> _DIRECTIONS FOR THIS TASK_
Look for the string "leetcode" in the listing. Copy each line that has it.
++++ RECORDS SHOWN
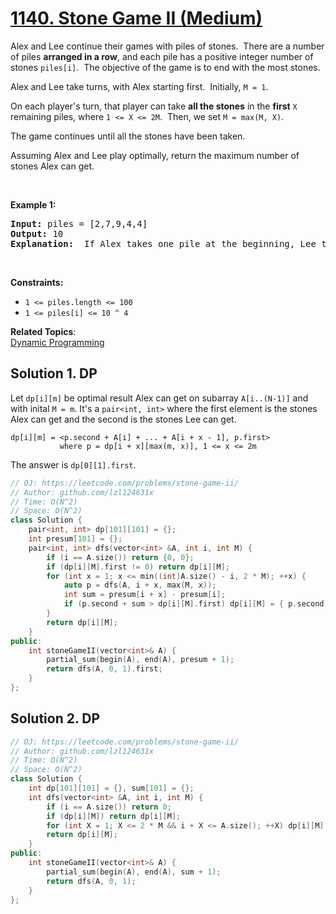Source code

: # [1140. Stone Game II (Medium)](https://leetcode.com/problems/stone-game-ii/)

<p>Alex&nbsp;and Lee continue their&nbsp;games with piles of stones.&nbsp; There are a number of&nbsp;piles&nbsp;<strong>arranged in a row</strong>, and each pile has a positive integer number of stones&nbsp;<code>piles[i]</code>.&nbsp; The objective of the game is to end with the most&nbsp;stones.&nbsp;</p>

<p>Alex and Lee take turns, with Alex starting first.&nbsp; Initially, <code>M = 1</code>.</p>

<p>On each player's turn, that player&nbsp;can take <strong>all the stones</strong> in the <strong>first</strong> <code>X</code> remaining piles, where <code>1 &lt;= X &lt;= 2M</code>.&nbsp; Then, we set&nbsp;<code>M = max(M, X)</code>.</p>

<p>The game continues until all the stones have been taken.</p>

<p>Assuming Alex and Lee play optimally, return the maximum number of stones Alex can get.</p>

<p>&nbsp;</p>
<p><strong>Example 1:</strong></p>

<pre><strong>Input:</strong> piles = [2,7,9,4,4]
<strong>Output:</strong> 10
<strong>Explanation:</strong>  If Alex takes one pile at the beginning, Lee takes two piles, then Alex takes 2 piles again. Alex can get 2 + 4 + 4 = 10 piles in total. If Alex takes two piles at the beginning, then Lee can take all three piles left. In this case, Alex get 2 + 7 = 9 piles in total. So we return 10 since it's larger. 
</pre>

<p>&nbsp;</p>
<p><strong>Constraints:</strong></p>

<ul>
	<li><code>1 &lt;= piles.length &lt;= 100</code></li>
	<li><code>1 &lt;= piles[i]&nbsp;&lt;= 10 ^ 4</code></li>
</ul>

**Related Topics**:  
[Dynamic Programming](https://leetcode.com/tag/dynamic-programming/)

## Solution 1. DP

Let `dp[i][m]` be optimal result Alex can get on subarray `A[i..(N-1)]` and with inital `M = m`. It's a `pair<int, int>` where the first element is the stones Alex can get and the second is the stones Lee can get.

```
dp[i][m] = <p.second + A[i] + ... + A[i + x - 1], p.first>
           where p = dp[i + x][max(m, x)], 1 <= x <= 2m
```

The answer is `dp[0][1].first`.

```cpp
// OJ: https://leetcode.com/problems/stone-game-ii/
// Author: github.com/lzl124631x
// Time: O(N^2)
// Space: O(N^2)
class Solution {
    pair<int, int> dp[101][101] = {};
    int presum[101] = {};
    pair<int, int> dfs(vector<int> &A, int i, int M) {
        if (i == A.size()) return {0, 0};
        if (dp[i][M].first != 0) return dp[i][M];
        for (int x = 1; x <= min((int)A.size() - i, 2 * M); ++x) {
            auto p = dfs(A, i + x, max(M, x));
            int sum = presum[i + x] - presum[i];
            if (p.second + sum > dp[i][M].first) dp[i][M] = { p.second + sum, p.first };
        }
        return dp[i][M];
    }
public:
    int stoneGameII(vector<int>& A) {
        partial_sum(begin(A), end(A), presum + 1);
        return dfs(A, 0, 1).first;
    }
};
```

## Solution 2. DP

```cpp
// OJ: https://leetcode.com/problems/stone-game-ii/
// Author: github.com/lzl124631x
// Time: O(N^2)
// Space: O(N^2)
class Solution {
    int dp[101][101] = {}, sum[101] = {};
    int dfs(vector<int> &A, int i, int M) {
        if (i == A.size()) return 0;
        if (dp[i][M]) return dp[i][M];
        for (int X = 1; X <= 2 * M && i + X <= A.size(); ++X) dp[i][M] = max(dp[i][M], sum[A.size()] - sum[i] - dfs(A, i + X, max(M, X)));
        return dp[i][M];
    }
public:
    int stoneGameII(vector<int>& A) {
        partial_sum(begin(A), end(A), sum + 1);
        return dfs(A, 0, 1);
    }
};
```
++++++++
++++ RECORDS SHOWN
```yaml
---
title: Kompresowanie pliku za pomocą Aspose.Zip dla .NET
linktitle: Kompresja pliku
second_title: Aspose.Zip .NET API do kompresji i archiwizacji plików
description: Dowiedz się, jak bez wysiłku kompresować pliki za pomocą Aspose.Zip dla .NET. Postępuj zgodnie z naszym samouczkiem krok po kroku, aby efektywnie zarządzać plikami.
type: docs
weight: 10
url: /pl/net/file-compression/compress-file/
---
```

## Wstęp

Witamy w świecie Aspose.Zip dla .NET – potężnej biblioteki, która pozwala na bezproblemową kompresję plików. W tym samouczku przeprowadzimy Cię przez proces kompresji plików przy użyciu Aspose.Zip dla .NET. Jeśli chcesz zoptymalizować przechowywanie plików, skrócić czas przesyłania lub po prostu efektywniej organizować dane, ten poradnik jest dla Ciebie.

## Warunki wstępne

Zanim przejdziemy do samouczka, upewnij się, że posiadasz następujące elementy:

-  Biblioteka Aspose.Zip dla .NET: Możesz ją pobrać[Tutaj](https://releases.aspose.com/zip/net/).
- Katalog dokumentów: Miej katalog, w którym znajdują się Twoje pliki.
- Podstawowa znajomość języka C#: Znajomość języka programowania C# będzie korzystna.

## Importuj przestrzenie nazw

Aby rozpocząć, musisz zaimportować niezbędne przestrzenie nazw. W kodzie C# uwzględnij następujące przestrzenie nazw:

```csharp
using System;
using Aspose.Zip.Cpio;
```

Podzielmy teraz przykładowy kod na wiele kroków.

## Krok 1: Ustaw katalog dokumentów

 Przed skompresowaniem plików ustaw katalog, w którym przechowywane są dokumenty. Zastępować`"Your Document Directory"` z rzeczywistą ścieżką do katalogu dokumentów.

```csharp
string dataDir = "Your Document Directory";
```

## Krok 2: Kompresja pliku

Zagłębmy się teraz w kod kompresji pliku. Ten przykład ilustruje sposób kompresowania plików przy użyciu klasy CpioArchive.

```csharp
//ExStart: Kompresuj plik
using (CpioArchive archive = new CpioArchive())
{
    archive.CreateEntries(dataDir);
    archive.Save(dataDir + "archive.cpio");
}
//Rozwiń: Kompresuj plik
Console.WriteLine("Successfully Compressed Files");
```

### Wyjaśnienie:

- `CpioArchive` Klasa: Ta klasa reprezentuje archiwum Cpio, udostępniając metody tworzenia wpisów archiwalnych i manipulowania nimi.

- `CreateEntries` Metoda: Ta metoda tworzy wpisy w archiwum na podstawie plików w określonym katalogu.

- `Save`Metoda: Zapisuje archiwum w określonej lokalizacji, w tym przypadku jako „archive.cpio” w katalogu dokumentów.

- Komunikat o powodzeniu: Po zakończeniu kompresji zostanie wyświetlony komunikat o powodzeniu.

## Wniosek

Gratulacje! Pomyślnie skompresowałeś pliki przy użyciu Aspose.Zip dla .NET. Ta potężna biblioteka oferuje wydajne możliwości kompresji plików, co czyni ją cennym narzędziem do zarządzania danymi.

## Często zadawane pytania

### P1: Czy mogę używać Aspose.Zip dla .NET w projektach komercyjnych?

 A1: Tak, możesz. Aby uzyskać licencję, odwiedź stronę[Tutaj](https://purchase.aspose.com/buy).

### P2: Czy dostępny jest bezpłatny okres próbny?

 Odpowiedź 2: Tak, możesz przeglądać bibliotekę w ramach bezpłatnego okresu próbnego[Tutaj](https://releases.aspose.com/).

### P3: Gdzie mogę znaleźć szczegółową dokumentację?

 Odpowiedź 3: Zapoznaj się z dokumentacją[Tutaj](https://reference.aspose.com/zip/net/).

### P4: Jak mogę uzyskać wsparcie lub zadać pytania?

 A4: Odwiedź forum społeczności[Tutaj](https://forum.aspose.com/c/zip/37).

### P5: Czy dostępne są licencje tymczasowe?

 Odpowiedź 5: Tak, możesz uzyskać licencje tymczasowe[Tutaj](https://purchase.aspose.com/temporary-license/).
++++++++
> _RESPONSE TO THIS EXERCISE_
: # [1140. Stone Game II (Medium)](https://leetcode.com/problems/stone-game-ii/)
[Dynamic Programming](https://leetcode.com/tag/dynamic-programming/)
// OJ: https://leetcode.com/problems/stone-game-ii/
// OJ: https://leetcode.com/problems/stone-game-ii/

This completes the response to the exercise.